TASK BRIEF:
Among the entries below, determine how many lines contain the word "の登録商標です" and state only that figure.

BEGIN

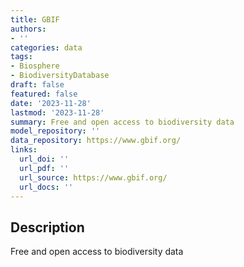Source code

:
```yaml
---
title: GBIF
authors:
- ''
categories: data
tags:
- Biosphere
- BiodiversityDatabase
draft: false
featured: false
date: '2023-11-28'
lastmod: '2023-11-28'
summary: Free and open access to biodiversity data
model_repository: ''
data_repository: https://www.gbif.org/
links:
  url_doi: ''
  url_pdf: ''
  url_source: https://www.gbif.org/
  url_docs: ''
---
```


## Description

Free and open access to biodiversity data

END
BEGIN

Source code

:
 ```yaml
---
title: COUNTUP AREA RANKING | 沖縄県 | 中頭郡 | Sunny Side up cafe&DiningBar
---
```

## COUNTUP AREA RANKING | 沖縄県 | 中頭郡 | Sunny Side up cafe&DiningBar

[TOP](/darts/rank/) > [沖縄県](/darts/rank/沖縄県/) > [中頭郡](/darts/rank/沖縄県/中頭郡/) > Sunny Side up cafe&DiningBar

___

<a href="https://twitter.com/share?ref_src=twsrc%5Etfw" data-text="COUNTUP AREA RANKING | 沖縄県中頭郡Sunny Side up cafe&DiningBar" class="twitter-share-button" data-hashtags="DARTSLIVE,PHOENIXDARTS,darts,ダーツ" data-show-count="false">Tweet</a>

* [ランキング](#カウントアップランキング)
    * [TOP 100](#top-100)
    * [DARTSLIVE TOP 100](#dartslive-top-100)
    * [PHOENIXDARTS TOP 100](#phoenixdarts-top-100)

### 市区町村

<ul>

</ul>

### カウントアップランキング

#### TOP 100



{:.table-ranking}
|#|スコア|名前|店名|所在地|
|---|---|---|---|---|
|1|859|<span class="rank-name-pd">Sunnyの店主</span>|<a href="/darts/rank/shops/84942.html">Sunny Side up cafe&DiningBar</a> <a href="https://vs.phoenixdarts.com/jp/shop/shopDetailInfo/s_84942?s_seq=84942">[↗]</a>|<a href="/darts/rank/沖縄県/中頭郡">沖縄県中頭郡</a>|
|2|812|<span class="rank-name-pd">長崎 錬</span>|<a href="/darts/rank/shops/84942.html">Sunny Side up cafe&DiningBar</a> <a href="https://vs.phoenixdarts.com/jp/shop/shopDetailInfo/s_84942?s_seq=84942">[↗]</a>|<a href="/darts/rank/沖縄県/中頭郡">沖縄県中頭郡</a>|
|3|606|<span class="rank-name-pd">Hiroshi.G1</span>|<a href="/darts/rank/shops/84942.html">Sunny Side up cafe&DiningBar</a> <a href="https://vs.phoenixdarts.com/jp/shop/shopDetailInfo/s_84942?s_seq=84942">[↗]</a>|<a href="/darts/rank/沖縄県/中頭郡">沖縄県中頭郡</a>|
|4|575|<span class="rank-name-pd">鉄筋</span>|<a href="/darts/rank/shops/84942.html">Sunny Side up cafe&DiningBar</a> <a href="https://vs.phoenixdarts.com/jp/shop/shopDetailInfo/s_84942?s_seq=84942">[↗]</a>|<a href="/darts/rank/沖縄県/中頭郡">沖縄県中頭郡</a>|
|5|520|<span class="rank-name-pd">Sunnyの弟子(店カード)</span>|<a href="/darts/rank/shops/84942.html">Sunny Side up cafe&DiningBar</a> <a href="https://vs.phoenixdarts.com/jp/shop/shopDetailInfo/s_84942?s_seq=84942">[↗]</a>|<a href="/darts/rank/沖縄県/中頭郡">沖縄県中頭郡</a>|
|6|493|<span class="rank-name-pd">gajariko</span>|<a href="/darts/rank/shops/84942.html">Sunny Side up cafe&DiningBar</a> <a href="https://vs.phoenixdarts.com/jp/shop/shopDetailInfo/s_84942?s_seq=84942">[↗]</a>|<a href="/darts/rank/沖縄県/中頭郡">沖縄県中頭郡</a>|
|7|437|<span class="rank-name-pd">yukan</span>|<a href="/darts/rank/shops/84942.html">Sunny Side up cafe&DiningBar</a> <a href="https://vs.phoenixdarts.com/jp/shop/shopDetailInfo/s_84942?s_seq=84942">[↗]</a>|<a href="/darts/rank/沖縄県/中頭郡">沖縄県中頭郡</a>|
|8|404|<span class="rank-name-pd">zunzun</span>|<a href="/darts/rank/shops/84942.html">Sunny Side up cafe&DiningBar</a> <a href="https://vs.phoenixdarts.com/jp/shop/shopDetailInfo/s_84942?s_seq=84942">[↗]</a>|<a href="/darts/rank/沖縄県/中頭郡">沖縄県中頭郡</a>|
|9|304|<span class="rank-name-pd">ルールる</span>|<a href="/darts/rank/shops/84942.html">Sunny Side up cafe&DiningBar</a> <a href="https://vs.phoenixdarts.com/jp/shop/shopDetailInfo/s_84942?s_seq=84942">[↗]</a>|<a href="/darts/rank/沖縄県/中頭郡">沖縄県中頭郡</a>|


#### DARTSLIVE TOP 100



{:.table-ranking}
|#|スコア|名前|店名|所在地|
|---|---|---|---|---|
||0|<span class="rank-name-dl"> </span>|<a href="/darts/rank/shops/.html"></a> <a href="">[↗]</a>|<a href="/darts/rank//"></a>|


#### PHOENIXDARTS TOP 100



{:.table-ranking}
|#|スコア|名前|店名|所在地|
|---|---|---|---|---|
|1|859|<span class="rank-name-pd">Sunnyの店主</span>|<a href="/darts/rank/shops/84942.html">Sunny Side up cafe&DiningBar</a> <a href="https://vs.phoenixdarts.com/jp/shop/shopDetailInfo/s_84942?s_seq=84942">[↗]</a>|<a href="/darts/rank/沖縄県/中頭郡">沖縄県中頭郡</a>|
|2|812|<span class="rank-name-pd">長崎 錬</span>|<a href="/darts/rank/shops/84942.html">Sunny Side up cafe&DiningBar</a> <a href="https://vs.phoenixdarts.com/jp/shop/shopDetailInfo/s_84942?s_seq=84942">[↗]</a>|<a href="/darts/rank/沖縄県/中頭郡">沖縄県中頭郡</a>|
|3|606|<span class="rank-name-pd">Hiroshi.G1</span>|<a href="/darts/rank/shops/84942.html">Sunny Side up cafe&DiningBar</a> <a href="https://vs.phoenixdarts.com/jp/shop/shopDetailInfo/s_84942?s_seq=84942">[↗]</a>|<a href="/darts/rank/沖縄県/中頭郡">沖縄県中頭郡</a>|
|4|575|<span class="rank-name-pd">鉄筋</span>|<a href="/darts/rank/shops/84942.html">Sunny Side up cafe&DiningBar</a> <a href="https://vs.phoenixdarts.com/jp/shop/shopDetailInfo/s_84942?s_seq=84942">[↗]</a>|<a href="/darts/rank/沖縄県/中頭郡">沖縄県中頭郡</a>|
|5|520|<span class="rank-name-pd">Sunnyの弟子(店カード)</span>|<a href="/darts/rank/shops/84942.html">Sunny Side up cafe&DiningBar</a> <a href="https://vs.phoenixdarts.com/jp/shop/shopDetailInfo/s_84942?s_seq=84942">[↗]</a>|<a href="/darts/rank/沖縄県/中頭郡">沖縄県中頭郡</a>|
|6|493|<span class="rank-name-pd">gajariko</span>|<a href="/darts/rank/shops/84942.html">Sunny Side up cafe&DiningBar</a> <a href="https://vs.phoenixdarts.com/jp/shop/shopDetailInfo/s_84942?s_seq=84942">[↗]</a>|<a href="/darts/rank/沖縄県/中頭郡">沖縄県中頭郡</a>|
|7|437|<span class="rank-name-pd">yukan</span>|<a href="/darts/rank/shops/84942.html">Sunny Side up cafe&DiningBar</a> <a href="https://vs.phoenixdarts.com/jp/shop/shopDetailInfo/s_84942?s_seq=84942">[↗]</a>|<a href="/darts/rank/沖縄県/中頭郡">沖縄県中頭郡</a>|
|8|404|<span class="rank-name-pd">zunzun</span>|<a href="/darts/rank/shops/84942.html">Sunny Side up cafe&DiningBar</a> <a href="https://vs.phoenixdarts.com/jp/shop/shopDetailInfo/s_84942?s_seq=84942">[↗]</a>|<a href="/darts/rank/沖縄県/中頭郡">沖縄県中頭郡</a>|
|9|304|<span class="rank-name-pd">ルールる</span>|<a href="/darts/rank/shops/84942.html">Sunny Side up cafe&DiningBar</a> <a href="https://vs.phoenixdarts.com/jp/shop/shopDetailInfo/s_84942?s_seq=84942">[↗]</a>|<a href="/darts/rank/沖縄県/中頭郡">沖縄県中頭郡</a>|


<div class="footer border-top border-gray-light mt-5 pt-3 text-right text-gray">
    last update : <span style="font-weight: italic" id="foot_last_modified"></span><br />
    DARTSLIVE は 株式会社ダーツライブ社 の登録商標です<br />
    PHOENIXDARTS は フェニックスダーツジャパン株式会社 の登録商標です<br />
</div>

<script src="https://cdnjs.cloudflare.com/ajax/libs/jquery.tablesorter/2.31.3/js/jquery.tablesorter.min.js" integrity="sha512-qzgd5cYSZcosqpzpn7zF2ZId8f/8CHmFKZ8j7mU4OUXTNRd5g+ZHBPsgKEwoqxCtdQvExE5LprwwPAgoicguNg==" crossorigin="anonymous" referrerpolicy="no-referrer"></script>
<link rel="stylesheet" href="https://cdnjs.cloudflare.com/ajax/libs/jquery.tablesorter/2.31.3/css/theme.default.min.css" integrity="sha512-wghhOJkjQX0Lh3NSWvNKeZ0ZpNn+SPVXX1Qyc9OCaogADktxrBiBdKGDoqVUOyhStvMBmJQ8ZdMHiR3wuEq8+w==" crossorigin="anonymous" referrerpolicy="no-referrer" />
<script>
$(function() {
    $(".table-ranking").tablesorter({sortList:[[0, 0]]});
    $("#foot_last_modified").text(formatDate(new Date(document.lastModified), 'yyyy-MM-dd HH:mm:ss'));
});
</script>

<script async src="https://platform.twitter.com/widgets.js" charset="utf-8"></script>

END

THE ANSWER:
2